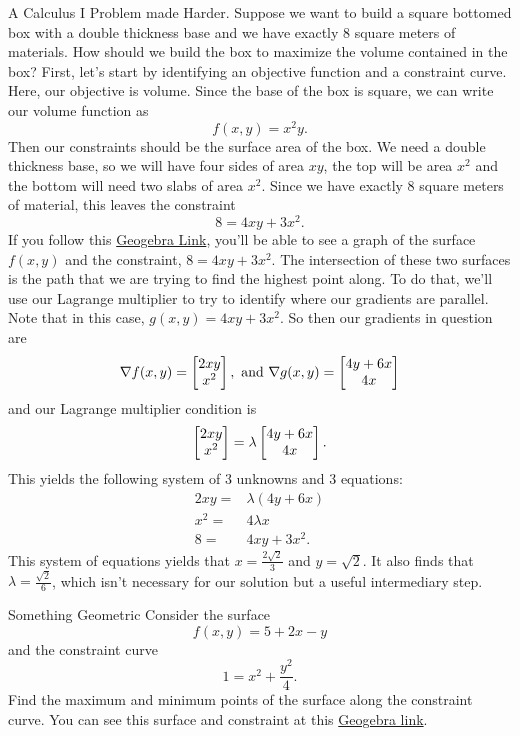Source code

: \begin{example}{A Calculus I Problem made Harder.}
Suppose we want to build a square bottomed box with a double thickness base and we have exactly $8$ square meters of materials. How should we build the box to maximize the volume contained in the box? First, let's start by identifying an objective function and a constraint curve. Here, our objective is volume. Since the base of the box is square, we can write our volume function as $$f(x,y)=x^2y.$$
Then our constraints should be the surface area of the box. We need a double thickness base, so we will have four sides of area $xy$, the top will be area $x^2$ and the bottom will need two slabs of area $x^2$. Since we have exactly 8 square meters of material, this leaves the constraint $$8=4xy+3x^2. $$ If you follow this \href{https://www.geogebra.org/3d/azxkj796}{Geogebra Link}, you'll be able to see a graph of the surface $f(x,y)$ and the constraint, $8=4xy+3x^2$. The intersection of these two surfaces is the path that we are trying to find the highest point along. To do that, we'll use our Lagrange multiplier to try to identify where our gradients are parallel. Note that in this case, $g(x,y)=4xy+3x^2$. So then our gradients in question are $$\nabla f(x,y)=\begin{bmatrix}2xy\\x^2\end{bmatrix}, \text{ and }\nabla g(x,y)=\begin{bmatrix}4y+6x\\4x\end{bmatrix} $$
and our Lagrange multiplier condition is $$\begin{bmatrix}2xy\\x^2\end{bmatrix}=\lambda\begin{bmatrix}4y+6x\\4x\end{bmatrix}. $$
This yields the following system of 3 unknowns and 3 equations:
\begin{align*}
2xy=&\lambda(4y+6x)\\
x^2=&4\lambda x\\
8=&4xy+3x^2.
\end{align*}
This system of equations yields that $x=\frac{2\sqrt{2}}{3}$ and $y=\sqrt{2}$. It also finds that $\lambda=\frac{\sqrt{2}}{6}$, which isn't necessary for our solution but a useful intermediary step. 
\end{example}

\begin{exercise}{Something Geometric}
Consider the surface $$f(x,y)=5+2x-y$$ and the constraint curve $$1=x^2+\frac{y^2}{4}.$$ Find the maximum and minimum points of the surface along the constraint curve. You can see this surface and constraint at this \href{https://www.geogebra.org/3d/dxtzfpca}{Geogebra link}.
\end{exercise}

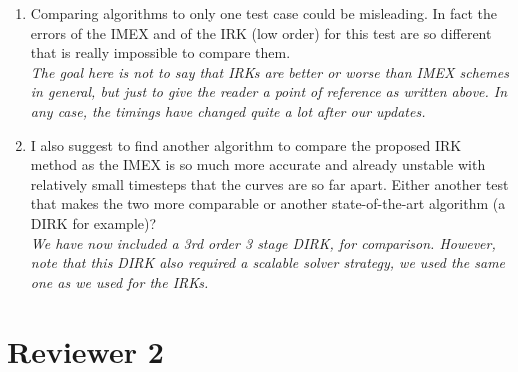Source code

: \documentclass[a4paper,12pt]{article}
\begin{document}
\begin{enumerate}
{  As we mentioned above, the tolerance in the mass matrix solve for the
  IMEX scheme is important to keep tight, since otherwise we do not converge
  to the right solution as $\Delta t \to 0$. However, this mass solve
  does not dominate the IMEX cost.}
\item Comparing algorithms to only one test case could be
  misleading. In fact the errors of the IMEX and of the IRK (low
  order) for this test are so different that is really impossible to
  compare them.\\
  \emph{The goal here is not to say that IRKs are better or worse than IMEX
  schemes in general, but just to give the reader a point of reference
  as written above. In any case, the timings have changed quite a lot after
  our updates.}
\item I also suggest to find another algorithm to compare the proposed IRK method as the IMEX is so much more accurate and already unstable with relatively small timesteps that the curves are so far apart. Either another test that makes the two more comparable or another state-of-the-art algorithm (a DIRK for example)?\\
  \emph{We have now included a 3rd order 3 stage DIRK, for comparison.
  However, note that this DIRK also required a scalable solver strategy,
  we used the same one as we used for the IRKs.
  }
\end{enumerate}




\section{Reviewer 2}

\end{document}
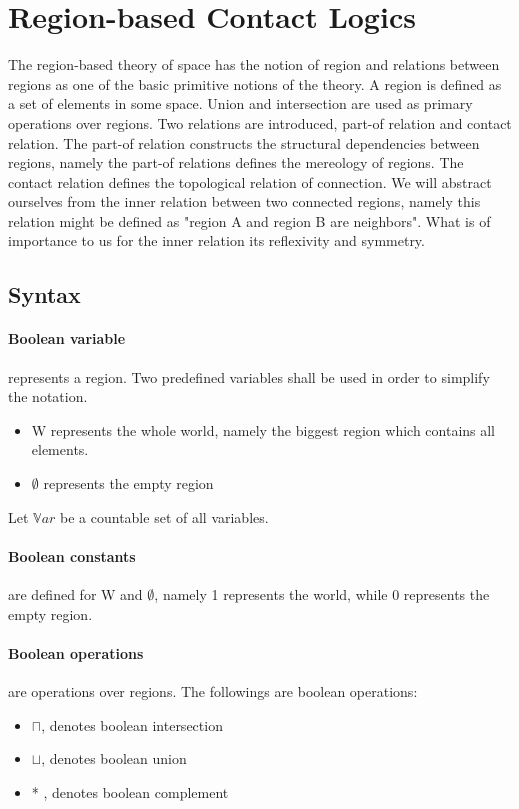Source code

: \documentclass{article}
\begin{document}
	\section{Region-based Contact Logics}
The region-based theory of space has the notion of region and relations between regions as one of the basic primitive notions of the theory.
A region is defined as a set of elements in some space. Union and intersection are used as primary operations over regions.
Two relations are introduced, part-of relation and contact relation. 
The part-of relation constructs the structural dependencies between regions, namely the part-of relations defines the mereology of regions.
The contact relation defines the topological relation of connection. We will abstract ourselves from the inner relation between two connected regions, namely
this relation might be defined as "region A and region B are neighbors". What is of importance to us for the inner relation its reflexivity and symmetry.
	
	\subsection{Syntax}
	\paragraph{Boolean variable} 
represents a region. Two predefined variables shall be used in order to simplify the notation. 
		\begin{itemize}
			\item W represents the whole world, namely the biggest region which contains all elements.
			\item $\emptyset$ represents the empty region
		\end{itemize}
Let $\mathbb{V}ar$ be a countable set of all variables.

	\paragraph{Boolean constants}
are defined for W and $\emptyset$, namely 1 represents the world, while 0 represents the empty region.

	\paragraph{Boolean operations}
are operations over regions. The followings are boolean operations:
		\begin{itemize}
			\item $\sqcap$, denotes boolean intersection
			\item $\sqcup$, denotes boolean union
			\item * , denotes boolean complement
		\end{itemize}
\end{document}
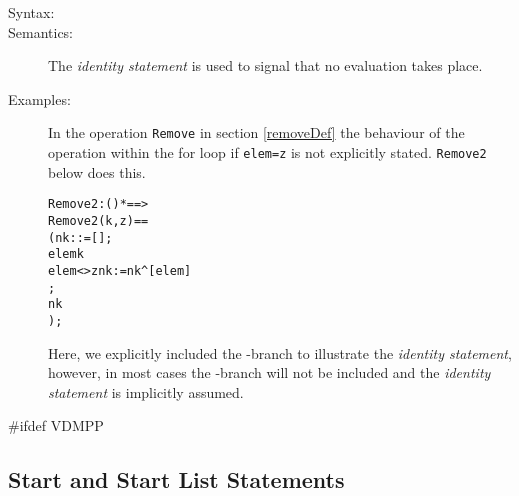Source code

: \documentclass[\pformat,12pt]{article}
\begin{document}
\begin{description}
\item[Syntax:]


\item[Semantics:] The {\it identity statement\/} is used to signal that no
  evaluation takes place.

\item[Examples:] In the operation \texttt{Remove} in section
  \ref{removeDef} the behaviour of the operation within the
  \textsf{for} loop if \texttt{elem=z} is not explicitly
  stated. \texttt{Remove2} below does this.
  \begin{alltt}
  Remove2 : () *  ==> 
  Remove2 (k,z) ==
    ( nk :  := [];
      elem  k 
        elem <> z  nk := nk^[elem]
       ;
      nk
    );
  \end{alltt}
  Here, we explicitly included the -branch to illustrate the
  {\it identity statement}, however, in most cases the -branch
  will not be included and the {\it identity statement\/} is implicitly
  assumed.

\end{description}

#ifdef VDMPP
\subsection{Start and Start List Statements}\label{sec:start}
\label{sc:startstmt}
\end{document}
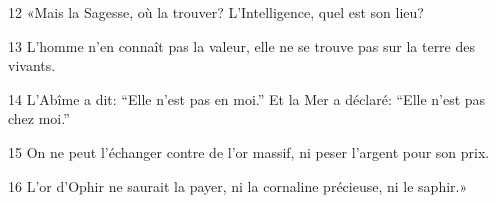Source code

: 12 «Mais la Sagesse, où la trouver? L’Intelligence, quel est son lieu?

13 L’homme n’en connaît pas la valeur, elle ne se trouve pas sur la terre des vivants.

14 L’Abîme a dit: “Elle n’est pas en moi.” Et la Mer a déclaré: “Elle n’est pas chez moi.”

15 On ne peut l’échanger contre de l’or massif, ni peser l’argent pour son prix.

16 L’or d’Ophir ne saurait la payer, ni la cornaline précieuse, ni le saphir.»
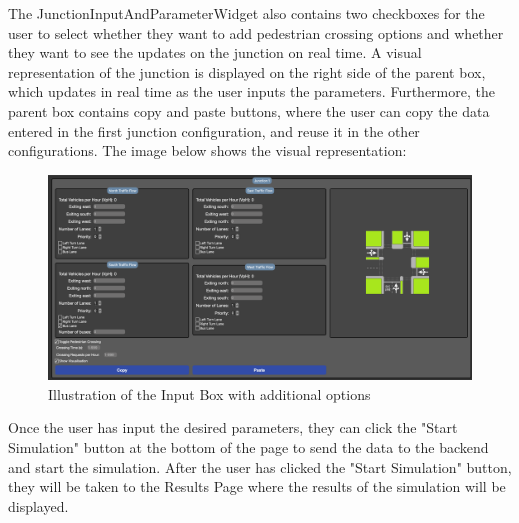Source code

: \documentclass{article}
\begin{document}
    The JunctionInputAndParameterWidget also contains two checkboxes for the user to select whether they want to add pedestrian crossing options and whether they want to see the updates on the junction on real time. A visual representation of the
    junction is displayed on the right side of the parent box, which updates in real time as the user inputs the parameters. Furthermore, the parent box contains copy and paste buttons, where the user can copy the data entered
    in the first junction configuration, and reuse it in the other configurations. The image below shows the visual representation:

    \begin{figure}[H]
        \centering
        \includegraphics[width=\textwidth]{inputExtra.png}
        \caption{Illustration of the Input Box with additional options}
        \label{fig:inputExtra}
    \end{figure}

    Once the user has input the desired parameters, they can click the "Start Simulation" button at the bottom of the page to send the data to the backend and start the simulation. After the user has clicked the "Start Simulation" button, they
    will be taken to the Results Page where the results of the simulation will be displayed.
\end{document}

* [ABOUT THIS TASK]:
In the answer, set down only the lines from the opening line of the listing through the line that holds "and our Lagrange", exactly as they appear, minus the pictures.

* [ANSWER FOR THIS EXERCISE]:
Source code

: \begin{example}{A Calculus I Problem made Harder.}
Suppose we want to build a square bottomed box with a double thickness base and we have exactly $8$ square meters of materials. How should we build the box to maximize the volume contained in the box? First, let's start by identifying an objective function and a constraint curve. Here, our objective is volume. Since the base of the box is square, we can write our volume function as $$f(x,y)=x^2y.$$
Then our constraints should be the surface area of the box. We need a double thickness base, so we will have four sides of area $xy$, the top will be area $x^2$ and the bottom will need two slabs of area $x^2$. Since we have exactly 8 square meters of material, this leaves the constraint $$8=4xy+3x^2. $$ If you follow this \href{https://www.geogebra.org/3d/azxkj796}{Geogebra Link}, you'll be able to see a graph of the surface $f(x,y)$ and the constraint, $8=4xy+3x^2$. The intersection of these two surfaces is the path that we are trying to find the highest point along. To do that, we'll use our Lagrange multiplier to try to identify where our gradients are parallel. Note that in this case, $g(x,y)=4xy+3x^2$. So then our gradients in question are $$\nabla f(x,y)=\begin{bmatrix}2xy\\x^2\end{bmatrix}, \text{ and }\nabla g(x,y)=\begin{bmatrix}4y+6x\\4x\end{bmatrix} $$
and our Lagrange multiplier condition is $$\begin{bmatrix}2xy\\x^2\end{bmatrix}=\lambda\begin{bmatrix}4y+6x\\4x\end{bmatrix}. $$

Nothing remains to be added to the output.